Crest or trough?
Investor confidence is up
D.S. Rawat
The New Year has begun on a positive note with the government allowing foreign individual investors, pension funds and trusts to directly invest in equities. This is a bold step to shore up investor confidence and attract dollar inflows.
Foreign investors will now be able to invest directly in Indian capital markets for the first time. It’s a positive signal to high-net-worth individuals who have been routing their investments through mutual funds or FIIs by way of participatory notes.
Food inflation has started coming down due to good agricultural crop. The bumper rabi crop due in March will be an additional booster dose for the economy.
This may prompt the RBI to start rolling back interest rates to boost the industrial sector. There are signs — however bleak they may seem at present — that the government is inclined to alter the perception of policy paralysis and take radical policy measures to kick-start the economy. But funds will come only when the economy and the corporate sector’s performance take a definite upward turn. The reforms process has not been put on the backburner and is likely to come with full force once the government manages to evolve political consensus on issues like the direct taxes code and goods and services tax. However, the challenges of high inflation and falling industrial production still remain. High interest rates have forced the industry to put the brakes on fresh investments. Much still needs to be done.
First, the government must fast-track the process of granting clearances to mega-infrastructure projects. This will lead to infusion of much-wanted investments into the economy and help re-gain the momentum. Three projects worth Rs 25,000 crore have been cleared in recent times.
Secondly, the RBI should start reversing its monetary policy. It has raised interest rates 13 times since March 2010 to control inflation. Now a new approach is needed — one that encourages production rather than curtails demand and, hence, increases the production of upstream industries and those of intermediate goods.
Thirdly, the government must take bold initiatives to encourage and further increase the flow of foreign investments. It needs to invite long-term FDI debt funds in the infrastructure sector. FDI should also be opened up in pension funds, which can then create lakhs of new jobs. The agriculture sector needs to find ways to reduce wastage of farm production and improve efficiency of its highly-fragmented food-supply chain. More than 30 per cent of agricultural produce is spoilt even before it reaches consumers. FDI in multi-brand retail will bring in huge investments in the expensive cold-chain infrastructure, like warehousing and refrigerated trucks, to service the front-end businesses.
The rupee’s depreciation by almost 20 per cent has made domestic production more attractive as imported components and raw materials have become costlier. Import-based industries should be encouraged to invest in manufacturing in India.
Growth will slow down further
Mohan Guruswamy
Between January 31 and December 31, 2011, India would have lost a full one per cent of its projected GDP growth. In terms of purchasing power parity of money, this would translate into 40.57 billion dollar. During the same period the value of the rupee declined from Rs 43 to Rs 52 per dollar, and we ended with a trade deficit of 122 billion dollar. The Sensex almost scaled 20,000 and then returned to languish at just below 16,000 at the time of writing.

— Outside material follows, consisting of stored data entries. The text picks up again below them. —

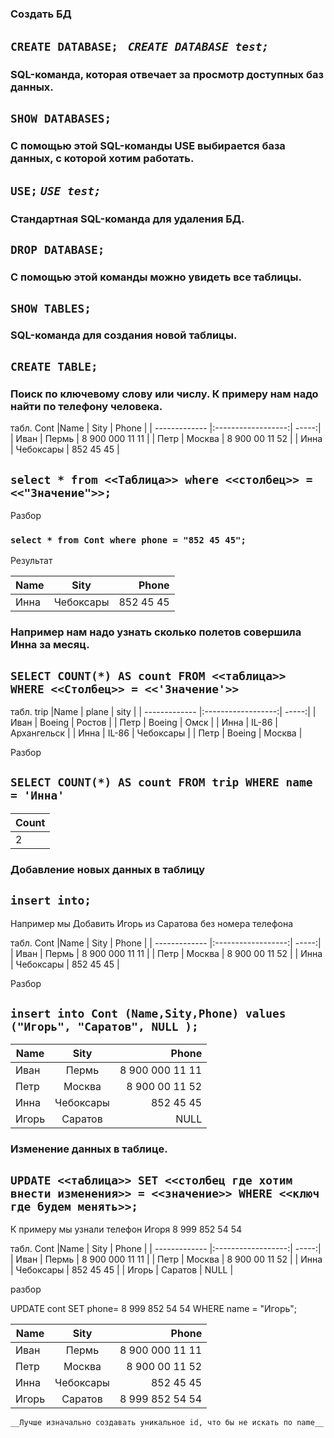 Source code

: ### Создать БД 

## ``CREATE DATABASE; `` *`CREATE DATABASE test;`*

### SQL-команда, которая отвечает за просмотр доступных баз данных.

## ``SHOW DATABASES;`` 

### С помощью этой SQL-команды USE выбирается база данных, с которой хотим работать.

## ``USE;`` *`USE test;`*

### Стандартная SQL-команда для удаления БД.

## ``DROP DATABASE;`` 

### С помощью этой команды можно увидеть все таблицы.

## ``SHOW TABLES;`` 

### SQL-команда для создания новой таблицы.

## ``CREATE TABLE;`` 

### Поиск по ключевому слову или числу. К примеру нам надо найти по телефону человека.

табл. Cont
|Name     | Sity              | Phone |
| ------------- |:------------------:| -----:|
| Иван    | Пермь   | 8 900 000 11 11 |
| Петр     | Москва |   8 900 00 11 52 |
| Инна  | Чебоксары        |     852 45 45 |

## ``select * from <<Таблица>> where <<столбец>> = <<"Значение">>;`` 

Разбор 

### ``select * from Cont where phone = "852 45 45";``

Результат 

|Name     | Sity              | Phone |
| ------------- |:------------------:| -----:|
| Инна  | Чебоксары        |     852 45 45 |

### Например нам надо узнать сколько полетов совершила Инна за месяц.

## ``SELECT COUNT(*) AS count FROM <<таблица>> WHERE <<Столбец>> = <<'Значение'>> ``

табл. trip
|Name     | plane             | sity |
| ------------- |:------------------:| -----:|
| Иван    | Boeing  | Ростов |
| Петр     | Boeing | Омск |
| Инна  | IL-86        |  Архангельск  |
| Инна  | IL-86        | Чебоксары |
| Петр     | Boeing | Москва   |

Разбор 

## ``SELECT COUNT(*) AS count FROM trip WHERE name = 'Инна' ``

|Count    |  
| ------------- |
|2 |

### Добавление новых данных в таблицу

 ## ``insert into;`` 

Например мы Добавить Игорь из Саратова без номера телефона

табл. Cont
|Name     | Sity              | Phone |
| ------------- |:------------------:| -----:|
| Иван    | Пермь   | 8 900 000 11 11 |
| Петр     | Москва |   8 900 00 11 52 |
| Инна  | Чебоксары        |     852 45 45 |

Разбор
## ``insert into Cont (Name,Sity,Phone) values ("Игорь", "Саратов", NULL );``

|Name     | Sity              | Phone |
| ------------- |:------------------:| -----:|
| Иван    | Пермь   | 8 900 000 11 11 |
| Петр     | Москва |   8 900 00 11 52 |
| Инна  | Чебоксары        |     852 45 45 |
| Игорь  | Саратов       |  NULL |

### Изменение данных в таблице.
 ## ``UPDATE <<таблица>> SET <<столбец где хотим внести изменения>> = <<значение>> WHERE <<ключ где будем менять>>;`` 

К примеру мы узнали телефон Игоря 8 999 852 54 54

табл. Cont
|Name     | Sity              | Phone |
| ------------- |:------------------:| -----:|
| Иван    | Пермь   | 8 900 000 11 11 |
| Петр     | Москва |   8 900 00 11 52 |
| Инна  | Чебоксары        |     852 45 45 |
| Игорь  | Саратов       |  NULL |

разбор

UPDATE cont SET phone= 8 999 852 54 54 WHERE name = "Игорь";

|Name     | Sity              | Phone |
| ------------- |:------------------:| -----:|
| Иван    | Пермь   | 8 900 000 11 11 |
| Петр     | Москва |   8 900 00 11 52 |
| Инна  | Чебоксары        |     852 45 45 |
| Игорь  | Саратов       | 8 999 852 54 54 |

```__Лучше изначально создавать уникальное id, что бы не искать по name__```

Yet India will grow at about seven per cent this year and will be the second fastest-growing major economy in a world slowed down by financial turmoil and recession. Many in India think we had a bad year, while many abroad look to India as a source of robust growth, which along with China could pull the world economy up by its bootstraps.
That’s the bad news and the good news rolled up together. If you think you saw it all in 2011, wait, 2012 promises even more interesting times. When the Chinese say, “May you live in interesting times,” they are actually cursing you.
In a society that prizes tranquillity and predictability, to live in interesting times is the worst hell one can be in. But we in India are used to living in interesting times. We revel in it. For little is tranquil in our society and even less is predictable.
The global economy will continue to be in turmoil. Growth will be slow, and growing GDPs will be few and far between. Europe will hardly budge in terms of GDP growth. Twenty-two per cent of our exports go to Europe and have a higher value addition. But we could look forward to stable or even lower oil prices, unless the US
provokes Iran into jamming up the Strait of Hormuz.
In the last quarter of 2011, Indian exports grew at about 30 per cent. But this growth is unlikely to sustain because Europe is slowing down. The US has not begun a full recovery as yet. Mid-2011 figures give rise to some
optimism, but it is too early to predict a full recovery. If the US recovers smartly, Indian companies, particularly in the IT sector, will post big growths.
But the big driver of growth is investment. That, unfortunately, has begun to taper down, as much due to the uncertainty in New Delhi and the inertness of the government as due to the global conditions. The government finds itself hamstrung to spur investment. Populism has become its main weapon to deal with discontent. The burgeoning subsidy bill precludes any massive investment on either housing or infrastructure to lead recovery. This does not augur well for investment, which needs a surer climate and firmer hold at the helm.
So what is my prediction? It is simply this: India will still be among the fastest-growing nations in the world. But the GDP growth would slow down even further, maybe by another one per cent or 45 billion dollar in terms of opportunity cost. Maybe we can live with that. But money lost is money lost.